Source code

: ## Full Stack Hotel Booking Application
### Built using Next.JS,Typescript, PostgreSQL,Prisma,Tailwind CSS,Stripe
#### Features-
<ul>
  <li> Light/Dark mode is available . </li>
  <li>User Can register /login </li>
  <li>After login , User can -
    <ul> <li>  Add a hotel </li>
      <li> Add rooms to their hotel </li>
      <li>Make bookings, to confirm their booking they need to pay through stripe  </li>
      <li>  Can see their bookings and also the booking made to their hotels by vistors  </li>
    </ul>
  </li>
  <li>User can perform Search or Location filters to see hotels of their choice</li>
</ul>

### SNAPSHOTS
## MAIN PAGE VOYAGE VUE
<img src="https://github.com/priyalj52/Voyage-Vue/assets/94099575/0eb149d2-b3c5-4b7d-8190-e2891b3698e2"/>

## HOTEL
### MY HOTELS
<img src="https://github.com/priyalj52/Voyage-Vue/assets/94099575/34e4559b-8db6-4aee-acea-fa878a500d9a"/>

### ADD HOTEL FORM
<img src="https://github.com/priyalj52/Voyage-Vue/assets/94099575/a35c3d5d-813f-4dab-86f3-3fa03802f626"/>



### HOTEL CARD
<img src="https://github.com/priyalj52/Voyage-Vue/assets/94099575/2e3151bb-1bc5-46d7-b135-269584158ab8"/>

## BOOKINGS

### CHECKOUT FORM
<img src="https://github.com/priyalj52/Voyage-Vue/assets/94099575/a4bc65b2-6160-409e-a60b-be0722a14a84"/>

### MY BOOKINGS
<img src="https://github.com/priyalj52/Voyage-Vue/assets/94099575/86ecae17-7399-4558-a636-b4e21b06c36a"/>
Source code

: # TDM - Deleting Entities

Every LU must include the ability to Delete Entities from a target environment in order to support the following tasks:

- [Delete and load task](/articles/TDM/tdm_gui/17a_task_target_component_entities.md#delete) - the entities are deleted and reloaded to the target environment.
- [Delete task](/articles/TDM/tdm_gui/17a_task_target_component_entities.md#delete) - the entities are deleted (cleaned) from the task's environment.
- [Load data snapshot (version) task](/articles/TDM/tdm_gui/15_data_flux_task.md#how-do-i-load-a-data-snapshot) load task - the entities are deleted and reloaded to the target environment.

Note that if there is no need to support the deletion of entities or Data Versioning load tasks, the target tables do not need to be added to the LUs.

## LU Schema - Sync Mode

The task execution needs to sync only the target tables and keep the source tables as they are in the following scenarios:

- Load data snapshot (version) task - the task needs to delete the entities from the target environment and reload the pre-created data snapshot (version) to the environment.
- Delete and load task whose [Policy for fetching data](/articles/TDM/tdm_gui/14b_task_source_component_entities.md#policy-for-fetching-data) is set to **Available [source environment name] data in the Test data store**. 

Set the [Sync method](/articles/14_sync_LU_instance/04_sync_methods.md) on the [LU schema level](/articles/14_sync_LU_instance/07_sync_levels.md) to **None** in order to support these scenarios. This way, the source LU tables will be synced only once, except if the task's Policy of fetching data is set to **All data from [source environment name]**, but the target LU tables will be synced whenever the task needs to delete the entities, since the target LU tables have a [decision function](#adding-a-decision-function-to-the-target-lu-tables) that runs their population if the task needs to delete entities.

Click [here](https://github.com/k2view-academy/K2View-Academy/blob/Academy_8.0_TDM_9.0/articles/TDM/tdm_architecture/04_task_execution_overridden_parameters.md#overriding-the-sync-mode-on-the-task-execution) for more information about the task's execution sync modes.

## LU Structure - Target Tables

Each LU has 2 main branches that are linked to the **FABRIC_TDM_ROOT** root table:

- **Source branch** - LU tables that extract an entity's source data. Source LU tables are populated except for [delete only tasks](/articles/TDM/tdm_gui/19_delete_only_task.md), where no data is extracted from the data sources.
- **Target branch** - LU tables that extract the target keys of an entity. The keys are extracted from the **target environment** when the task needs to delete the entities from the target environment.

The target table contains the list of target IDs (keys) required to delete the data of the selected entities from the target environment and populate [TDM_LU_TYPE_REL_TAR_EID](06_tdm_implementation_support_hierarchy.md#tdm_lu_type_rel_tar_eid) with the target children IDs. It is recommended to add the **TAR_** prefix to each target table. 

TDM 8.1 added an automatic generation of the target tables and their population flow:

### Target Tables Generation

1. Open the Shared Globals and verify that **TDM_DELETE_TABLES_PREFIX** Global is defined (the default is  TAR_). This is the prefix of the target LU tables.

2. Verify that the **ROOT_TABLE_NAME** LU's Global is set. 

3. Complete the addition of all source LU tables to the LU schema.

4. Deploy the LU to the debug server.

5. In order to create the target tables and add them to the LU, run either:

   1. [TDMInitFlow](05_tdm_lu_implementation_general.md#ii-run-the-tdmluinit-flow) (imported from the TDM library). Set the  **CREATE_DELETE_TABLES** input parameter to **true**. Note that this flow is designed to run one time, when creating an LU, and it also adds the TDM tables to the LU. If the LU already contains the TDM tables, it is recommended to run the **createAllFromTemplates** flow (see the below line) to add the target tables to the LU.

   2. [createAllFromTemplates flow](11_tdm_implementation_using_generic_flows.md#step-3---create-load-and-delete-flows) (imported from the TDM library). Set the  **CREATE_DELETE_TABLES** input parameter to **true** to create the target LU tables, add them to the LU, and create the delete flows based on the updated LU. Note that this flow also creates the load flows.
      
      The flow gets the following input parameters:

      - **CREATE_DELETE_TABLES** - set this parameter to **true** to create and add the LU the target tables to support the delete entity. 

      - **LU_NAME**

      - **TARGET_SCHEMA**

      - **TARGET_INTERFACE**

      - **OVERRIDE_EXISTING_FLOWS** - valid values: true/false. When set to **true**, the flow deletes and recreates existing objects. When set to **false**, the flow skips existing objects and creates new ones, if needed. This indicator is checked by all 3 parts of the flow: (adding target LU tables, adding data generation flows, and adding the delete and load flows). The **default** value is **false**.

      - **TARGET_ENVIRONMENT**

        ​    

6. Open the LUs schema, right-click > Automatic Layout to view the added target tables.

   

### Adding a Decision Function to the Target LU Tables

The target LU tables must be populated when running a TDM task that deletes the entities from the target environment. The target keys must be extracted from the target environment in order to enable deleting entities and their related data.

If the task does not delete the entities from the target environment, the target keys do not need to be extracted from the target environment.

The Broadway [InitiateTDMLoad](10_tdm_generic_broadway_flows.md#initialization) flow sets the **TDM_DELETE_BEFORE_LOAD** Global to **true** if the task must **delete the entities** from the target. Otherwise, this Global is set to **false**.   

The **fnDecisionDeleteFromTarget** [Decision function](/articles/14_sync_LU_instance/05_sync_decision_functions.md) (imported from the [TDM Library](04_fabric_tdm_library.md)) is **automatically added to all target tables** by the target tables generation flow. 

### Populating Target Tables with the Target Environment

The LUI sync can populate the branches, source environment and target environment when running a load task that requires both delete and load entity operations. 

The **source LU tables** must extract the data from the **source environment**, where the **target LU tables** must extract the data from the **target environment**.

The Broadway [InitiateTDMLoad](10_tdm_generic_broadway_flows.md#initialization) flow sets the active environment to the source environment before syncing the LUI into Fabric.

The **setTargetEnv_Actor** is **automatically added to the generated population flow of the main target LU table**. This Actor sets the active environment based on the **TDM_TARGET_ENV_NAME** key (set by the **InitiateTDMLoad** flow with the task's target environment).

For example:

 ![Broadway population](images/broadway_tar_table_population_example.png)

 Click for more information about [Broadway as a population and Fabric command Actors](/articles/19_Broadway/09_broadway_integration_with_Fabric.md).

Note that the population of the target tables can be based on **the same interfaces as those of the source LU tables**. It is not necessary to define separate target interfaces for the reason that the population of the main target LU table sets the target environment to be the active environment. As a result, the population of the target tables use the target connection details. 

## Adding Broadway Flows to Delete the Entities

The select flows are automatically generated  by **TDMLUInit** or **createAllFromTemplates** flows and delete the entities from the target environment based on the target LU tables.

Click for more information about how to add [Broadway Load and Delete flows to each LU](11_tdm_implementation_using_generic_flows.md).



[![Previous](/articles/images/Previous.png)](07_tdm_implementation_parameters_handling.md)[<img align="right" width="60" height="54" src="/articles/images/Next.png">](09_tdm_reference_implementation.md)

→ Task requirements
Only the lines above from the one with "### SNAPSHOTS" through the one with "### HOTEL CARD" should be duplicated, character for character.

→ Reply
### SNAPSHOTS
## MAIN PAGE VOYAGE VUE
<img src="https://github.com/priyalj52/Voyage-Vue/assets/94099575/0eb149d2-b3c5-4b7d-8190-e2891b3698e2"/>

## HOTEL
### MY HOTELS
<img src="https://github.com/priyalj52/Voyage-Vue/assets/94099575/34e4559b-8db6-4aee-acea-fa878a500d9a"/>

### ADD HOTEL FORM
<img src="https://github.com/priyalj52/Voyage-Vue/assets/94099575/a35c3d5d-813f-4dab-86f3-3fa03802f626"/>



### HOTEL CARD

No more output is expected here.